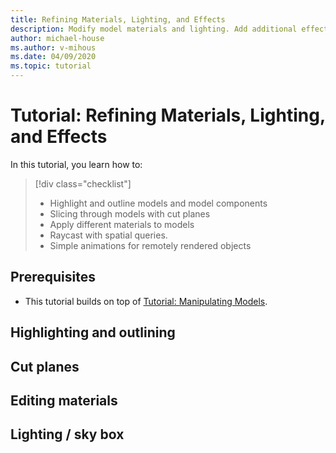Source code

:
 ```yaml
---
title: Refining Materials, Lighting, and Effects
description: Modify model materials and lighting. Add additional effects like outlining and cut planes.
author: michael-house
ms.author: v-mihous
ms.date: 04/09/2020
ms.topic: tutorial
---
```


# Tutorial: Refining Materials, Lighting, and Effects

In this tutorial, you learn how to:

> [!div class="checklist"]
>
> * Highlight and outline models and model components
> * Slicing through models with cut planes
> * Apply different materials to models
> * Raycast with spatial queries.
> * Simple animations for remotely rendered objects

## Prerequisites

* This tutorial builds on top of [Tutorial: Manipulating Models](..\3-manipulate-models\manipulate-models.md).

## Highlighting and outlining

## Cut planes

## Editing materials

## Lighting / sky box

**Task instructions**
Copy exactly, with no other lines, the stretch of the material that begins at the line containing "and model components" and ends at its last line.

**Answer box**
> * Highlight and outline models and model components
> * Slicing through models with cut planes
> * Apply different materials to models
> * Raycast with spatial queries.
> * Simple animations for remotely rendered objects

## Prerequisites

* This tutorial builds on top of [Tutorial: Manipulating Models](..\3-manipulate-models\manipulate-models.md).

## Highlighting and outlining

## Cut planes

## Editing materials

## Lighting / sky box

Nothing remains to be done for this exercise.